The Dead Space series, much like Resident Evil, had evolved from survival horror into a full-on action game. Gone was the creeping isolation and jump scares replaced with an automated shooting gallery of pop up necromorphs stuffed full with ammo and customisable gun modifications. Gone was limited firepower for near endless combinations of firepower through customisable gun bits that meant every gun could become a pivoting plasma cutter-esque device.

And that’s where Dead Space 3 surprised me completely: I dug building new guns at the weapon benches and showing them off to my cooperative compadre in game. Bash a bunch of necromorphs like a Halloween piñata, gather up the loot, run to the nearest weapon bench to stock our inventories and modify our firepower: a game of shopping for gun bits between benches. Operating those benches was more satisfying than it deserved to be.

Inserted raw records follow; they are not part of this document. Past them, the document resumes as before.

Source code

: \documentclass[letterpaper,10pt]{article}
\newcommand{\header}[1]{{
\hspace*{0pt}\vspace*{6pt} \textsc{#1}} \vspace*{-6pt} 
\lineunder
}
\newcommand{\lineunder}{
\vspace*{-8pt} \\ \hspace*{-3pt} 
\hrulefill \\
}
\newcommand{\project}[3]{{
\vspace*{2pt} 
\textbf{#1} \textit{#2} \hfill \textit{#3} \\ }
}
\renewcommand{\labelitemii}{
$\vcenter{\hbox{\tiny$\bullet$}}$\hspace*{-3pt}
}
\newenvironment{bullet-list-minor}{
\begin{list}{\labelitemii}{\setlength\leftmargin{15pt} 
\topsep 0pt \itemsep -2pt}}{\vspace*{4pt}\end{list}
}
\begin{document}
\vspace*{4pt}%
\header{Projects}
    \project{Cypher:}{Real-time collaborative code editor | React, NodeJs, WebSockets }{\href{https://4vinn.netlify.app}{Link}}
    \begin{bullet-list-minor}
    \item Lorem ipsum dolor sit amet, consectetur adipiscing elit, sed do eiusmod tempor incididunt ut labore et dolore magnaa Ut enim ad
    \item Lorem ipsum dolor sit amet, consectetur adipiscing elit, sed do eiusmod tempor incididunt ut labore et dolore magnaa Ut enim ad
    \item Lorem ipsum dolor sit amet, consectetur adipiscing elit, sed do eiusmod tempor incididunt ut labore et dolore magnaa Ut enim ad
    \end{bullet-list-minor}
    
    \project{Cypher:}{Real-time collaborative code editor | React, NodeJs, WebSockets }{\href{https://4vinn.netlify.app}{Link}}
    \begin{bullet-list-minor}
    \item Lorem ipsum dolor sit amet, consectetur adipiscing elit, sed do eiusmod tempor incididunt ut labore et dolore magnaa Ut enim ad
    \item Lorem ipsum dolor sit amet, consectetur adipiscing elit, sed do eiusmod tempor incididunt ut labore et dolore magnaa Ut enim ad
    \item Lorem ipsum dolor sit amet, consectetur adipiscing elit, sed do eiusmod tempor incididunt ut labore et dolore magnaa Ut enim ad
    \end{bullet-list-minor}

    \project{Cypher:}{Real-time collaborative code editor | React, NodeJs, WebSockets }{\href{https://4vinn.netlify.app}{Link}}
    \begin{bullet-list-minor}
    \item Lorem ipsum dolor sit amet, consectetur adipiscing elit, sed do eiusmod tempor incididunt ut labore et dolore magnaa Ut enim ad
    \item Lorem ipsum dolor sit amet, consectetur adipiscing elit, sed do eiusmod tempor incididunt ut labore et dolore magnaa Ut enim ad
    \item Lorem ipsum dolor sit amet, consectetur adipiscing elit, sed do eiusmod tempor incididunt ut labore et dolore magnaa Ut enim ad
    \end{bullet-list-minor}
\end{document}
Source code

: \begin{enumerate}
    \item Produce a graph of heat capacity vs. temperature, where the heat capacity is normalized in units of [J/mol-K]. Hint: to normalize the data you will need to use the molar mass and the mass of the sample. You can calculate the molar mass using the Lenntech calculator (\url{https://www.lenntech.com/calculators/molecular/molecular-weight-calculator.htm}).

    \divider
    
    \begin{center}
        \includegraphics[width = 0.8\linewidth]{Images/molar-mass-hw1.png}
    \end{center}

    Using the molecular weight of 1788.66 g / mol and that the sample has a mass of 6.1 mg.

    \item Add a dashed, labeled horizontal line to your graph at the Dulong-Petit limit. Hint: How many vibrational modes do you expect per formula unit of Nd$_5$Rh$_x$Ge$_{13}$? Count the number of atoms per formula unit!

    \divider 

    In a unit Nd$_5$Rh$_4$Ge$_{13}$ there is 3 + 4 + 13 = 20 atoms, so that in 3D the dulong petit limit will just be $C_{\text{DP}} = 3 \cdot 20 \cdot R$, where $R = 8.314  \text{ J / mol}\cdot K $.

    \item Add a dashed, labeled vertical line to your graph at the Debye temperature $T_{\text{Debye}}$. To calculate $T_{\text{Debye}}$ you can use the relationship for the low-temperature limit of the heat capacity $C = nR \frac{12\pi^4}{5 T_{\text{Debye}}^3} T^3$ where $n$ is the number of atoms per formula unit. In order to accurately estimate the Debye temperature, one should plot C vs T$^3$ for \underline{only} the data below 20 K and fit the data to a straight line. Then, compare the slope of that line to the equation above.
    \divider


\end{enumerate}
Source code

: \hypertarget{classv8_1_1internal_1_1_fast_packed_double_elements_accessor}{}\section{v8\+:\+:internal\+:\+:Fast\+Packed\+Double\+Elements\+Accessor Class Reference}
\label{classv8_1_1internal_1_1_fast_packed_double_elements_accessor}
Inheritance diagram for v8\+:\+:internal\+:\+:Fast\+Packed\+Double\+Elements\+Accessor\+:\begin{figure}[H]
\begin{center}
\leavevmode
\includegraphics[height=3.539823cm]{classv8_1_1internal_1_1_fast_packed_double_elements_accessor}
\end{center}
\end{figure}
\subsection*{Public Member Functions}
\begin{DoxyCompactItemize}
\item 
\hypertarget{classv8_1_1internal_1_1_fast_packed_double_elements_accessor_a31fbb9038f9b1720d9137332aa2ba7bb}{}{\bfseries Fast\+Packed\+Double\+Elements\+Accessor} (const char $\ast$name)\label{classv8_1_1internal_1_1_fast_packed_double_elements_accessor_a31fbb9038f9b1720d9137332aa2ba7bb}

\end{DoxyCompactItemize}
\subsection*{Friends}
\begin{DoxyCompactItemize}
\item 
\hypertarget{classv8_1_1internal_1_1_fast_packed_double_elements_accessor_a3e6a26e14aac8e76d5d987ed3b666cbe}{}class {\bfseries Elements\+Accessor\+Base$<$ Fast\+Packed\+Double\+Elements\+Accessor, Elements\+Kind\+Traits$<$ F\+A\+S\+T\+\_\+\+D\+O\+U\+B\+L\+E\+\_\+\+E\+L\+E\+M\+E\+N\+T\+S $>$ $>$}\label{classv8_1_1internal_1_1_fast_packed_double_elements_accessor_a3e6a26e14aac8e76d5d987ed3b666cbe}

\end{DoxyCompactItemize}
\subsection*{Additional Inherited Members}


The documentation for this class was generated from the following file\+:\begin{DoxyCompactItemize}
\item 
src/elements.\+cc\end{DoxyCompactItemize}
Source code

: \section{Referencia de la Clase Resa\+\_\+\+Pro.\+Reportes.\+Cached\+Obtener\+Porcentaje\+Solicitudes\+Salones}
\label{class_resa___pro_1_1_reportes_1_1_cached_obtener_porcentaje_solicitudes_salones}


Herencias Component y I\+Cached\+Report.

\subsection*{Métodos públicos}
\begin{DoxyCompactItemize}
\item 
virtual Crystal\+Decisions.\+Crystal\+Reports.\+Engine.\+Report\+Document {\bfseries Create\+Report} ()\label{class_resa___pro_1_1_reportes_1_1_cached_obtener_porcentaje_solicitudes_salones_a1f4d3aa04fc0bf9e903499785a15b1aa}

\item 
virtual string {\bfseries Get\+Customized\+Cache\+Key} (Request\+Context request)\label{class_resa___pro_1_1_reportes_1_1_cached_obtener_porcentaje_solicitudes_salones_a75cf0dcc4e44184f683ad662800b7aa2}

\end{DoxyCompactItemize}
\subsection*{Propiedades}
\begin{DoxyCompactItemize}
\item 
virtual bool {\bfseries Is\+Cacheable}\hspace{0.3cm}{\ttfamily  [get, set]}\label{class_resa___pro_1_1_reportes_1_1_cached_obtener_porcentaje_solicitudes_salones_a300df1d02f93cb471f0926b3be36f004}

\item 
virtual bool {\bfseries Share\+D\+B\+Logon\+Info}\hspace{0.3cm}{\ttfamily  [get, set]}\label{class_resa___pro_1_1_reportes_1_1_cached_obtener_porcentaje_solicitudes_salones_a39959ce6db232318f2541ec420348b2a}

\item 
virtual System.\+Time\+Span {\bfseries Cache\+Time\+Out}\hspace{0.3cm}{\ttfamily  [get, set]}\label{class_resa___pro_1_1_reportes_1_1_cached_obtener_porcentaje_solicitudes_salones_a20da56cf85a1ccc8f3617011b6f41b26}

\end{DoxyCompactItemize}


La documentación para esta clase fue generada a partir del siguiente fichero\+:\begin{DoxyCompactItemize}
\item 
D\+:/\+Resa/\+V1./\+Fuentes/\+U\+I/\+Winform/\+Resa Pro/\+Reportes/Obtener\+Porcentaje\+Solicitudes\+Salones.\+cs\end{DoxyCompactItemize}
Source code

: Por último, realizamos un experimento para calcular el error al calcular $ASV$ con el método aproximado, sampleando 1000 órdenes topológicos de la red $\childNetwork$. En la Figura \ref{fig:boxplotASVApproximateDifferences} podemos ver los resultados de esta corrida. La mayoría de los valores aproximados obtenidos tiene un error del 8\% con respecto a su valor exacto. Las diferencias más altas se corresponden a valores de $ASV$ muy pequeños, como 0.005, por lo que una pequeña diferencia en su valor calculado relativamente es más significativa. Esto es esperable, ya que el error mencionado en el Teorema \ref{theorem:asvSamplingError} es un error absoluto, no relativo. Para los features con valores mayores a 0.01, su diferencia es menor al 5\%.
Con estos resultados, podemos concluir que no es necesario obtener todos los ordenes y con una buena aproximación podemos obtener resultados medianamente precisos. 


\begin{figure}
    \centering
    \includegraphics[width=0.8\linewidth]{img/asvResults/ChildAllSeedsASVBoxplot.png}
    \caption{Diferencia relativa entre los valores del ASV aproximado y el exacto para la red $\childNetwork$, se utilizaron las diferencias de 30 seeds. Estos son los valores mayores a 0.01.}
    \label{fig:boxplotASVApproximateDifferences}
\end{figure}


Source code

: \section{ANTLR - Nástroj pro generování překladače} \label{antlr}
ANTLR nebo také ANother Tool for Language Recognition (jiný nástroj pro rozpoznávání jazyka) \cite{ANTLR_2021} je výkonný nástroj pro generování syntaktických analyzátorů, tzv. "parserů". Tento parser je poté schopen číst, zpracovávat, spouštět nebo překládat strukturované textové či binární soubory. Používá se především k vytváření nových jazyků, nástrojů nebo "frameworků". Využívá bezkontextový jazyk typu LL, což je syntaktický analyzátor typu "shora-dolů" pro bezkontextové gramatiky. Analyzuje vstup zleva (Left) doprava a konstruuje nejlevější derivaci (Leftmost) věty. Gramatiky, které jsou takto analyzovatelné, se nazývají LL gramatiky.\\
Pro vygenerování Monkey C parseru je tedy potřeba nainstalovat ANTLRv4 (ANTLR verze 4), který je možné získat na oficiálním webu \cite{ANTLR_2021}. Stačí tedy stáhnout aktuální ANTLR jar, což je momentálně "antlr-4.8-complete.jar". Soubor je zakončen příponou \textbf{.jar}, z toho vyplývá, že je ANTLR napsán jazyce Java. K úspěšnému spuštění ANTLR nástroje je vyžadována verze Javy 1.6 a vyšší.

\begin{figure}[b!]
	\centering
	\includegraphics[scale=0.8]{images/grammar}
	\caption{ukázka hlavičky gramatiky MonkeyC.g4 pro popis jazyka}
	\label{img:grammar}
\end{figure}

Much like World of Warcraft there are raid dungeons: optional side missions in coop play where at the end of each a treasure chest of loot lay as its reward. The only memorable narrative evoluition in the series happens in these cooperative side missions. One player encounters traumatic hauntings while the other player sees nothing. It was very cool having to describe the visions I was having to my friend who saw nothing out of the ordinary.

Still none of this scared me at the time. I suppose this makes Dead Space 3 like that videotape in The Ring: something from many moons ago that I could have written about back when it was relevant.